Score type | r/DMAcademy | r/truezelda | r/PoliticalDiscussion 2012 | r/PoliticalDiscussion 2020 |
---|---|---|---|---|
Negative | 0.079423 | 0.058906 | 0.099317 | 0.085801 |
Neutral | 0.789251 | 0.809166 | 0.775668 | 0.791869 |
Positive | 0.130916 | 0.119762 | 0.121415 | 0.119317 |
I chose to use sklearn's Bernoulli Naive Bayes and SVM classifier as the two models for this project. For preprocessing, I ran the BernoulliNB model twice, first with CountVectorizer(), and then with TfidfVectorizer(). I wanted to compare the impact that each vectorizer had on predictions, but each of them performed exceptionally with a very small difference in the number of misclassifications. The TF-IDF vectorizer produced the smallest number of misclassifications, so I selected that vectorizer to use with my SVM classifier. These models performed very well (>98% accuracy on unseen data) with minimal hyperparameter tuning.

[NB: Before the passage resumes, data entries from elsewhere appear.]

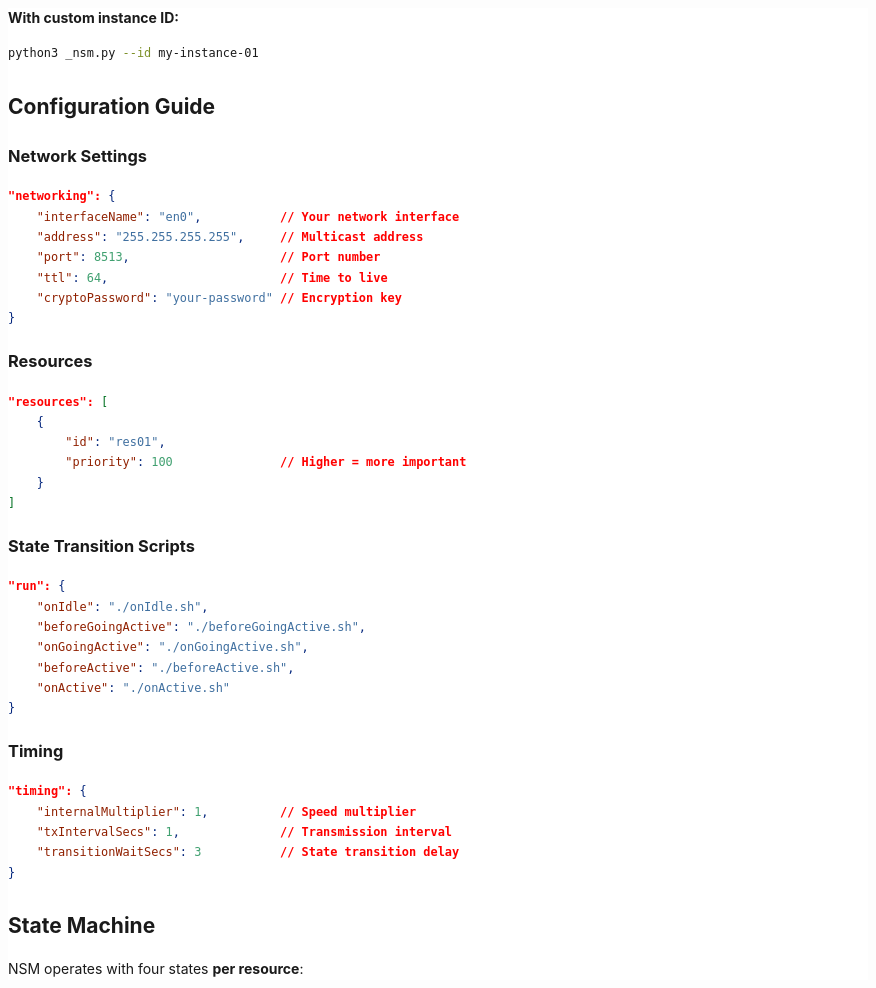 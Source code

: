 **With custom instance ID:**
```bash
python3 _nsm.py --id my-instance-01
```

## Configuration Guide

### Network Settings
```json
"networking": {
    "interfaceName": "en0",           // Your network interface
    "address": "255.255.255.255",     // Multicast address
    "port": 8513,                     // Port number
    "ttl": 64,                        // Time to live
    "cryptoPassword": "your-password" // Encryption key
}
```

### Resources
```json
"resources": [
    {
        "id": "res01",
        "priority": 100               // Higher = more important
    }
]
```

### State Transition Scripts
```json
"run": {
    "onIdle": "./onIdle.sh",
    "beforeGoingActive": "./beforeGoingActive.sh",
    "onGoingActive": "./onGoingActive.sh",
    "beforeActive": "./beforeActive.sh",
    "onActive": "./onActive.sh"
}
```

### Timing
```json
"timing": {
    "internalMultiplier": 1,          // Speed multiplier
    "txIntervalSecs": 1,              // Transmission interval
    "transitionWaitSecs": 3           // State transition delay
}
```

## State Machine

NSM operates with four states **per resource**:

The confusion matrices below have true label on the y-axis and predicted label on the x-axis.
Below are the predictions from the BernoulliNB
classifier with CountVectorizer()
r/DMAcademy | r/truezelda | |
---|---|---|
r/DMAcademy | 1222 | 0 |
r/truezelda | 15 | 1013 |
This model had an accuracy of 99.33%! The high precision and recall scores also reflect how few misclassifications this model made.
Below are the prediction from the BernoulliNB
with TfidfVectorizer()
.
r/DMAcademy | r/truezelda | |
---|---|---|
r/DMAcademy | 1220 | 2 |
r/truezelda | 7 | 1021 |
With the TF-IDF vectorizer, the BernoulliNB model made even fewer errors.
Below are the predictions from the SVC
with TfidfVectorizer()
.
r/DMAcademy | r/truezelda | |
---|---|---|
r/DMAcademy | 1218 | 4 |
r/truezelda | 11 | 1017 |
This model performs almost as well as the BernoulliNB model with the TF-IDF vectorizer.
I need to finish tuning hyperparameters for these models, expect results soon.
With a large amount of data, thorough cleaning, and custom stop words, the binary classification of subreddit posts can be really effective! Each model created here performed exceptionally well, with train and test accuracies above 98% for each one. The Bernoulli Naive Bayes model with the TF-IDF vectorizer performed the best, though the differences in misclassifications between it and the SVM classifier were extremely minimal. The subreddits I chose for this project were quite distinct, so I'd be curious to see how these models perform with subreddits that are less distinguied from one another. I'd also like to see how well different classification models would do on this problem, like a logistic regression classifier or KNN.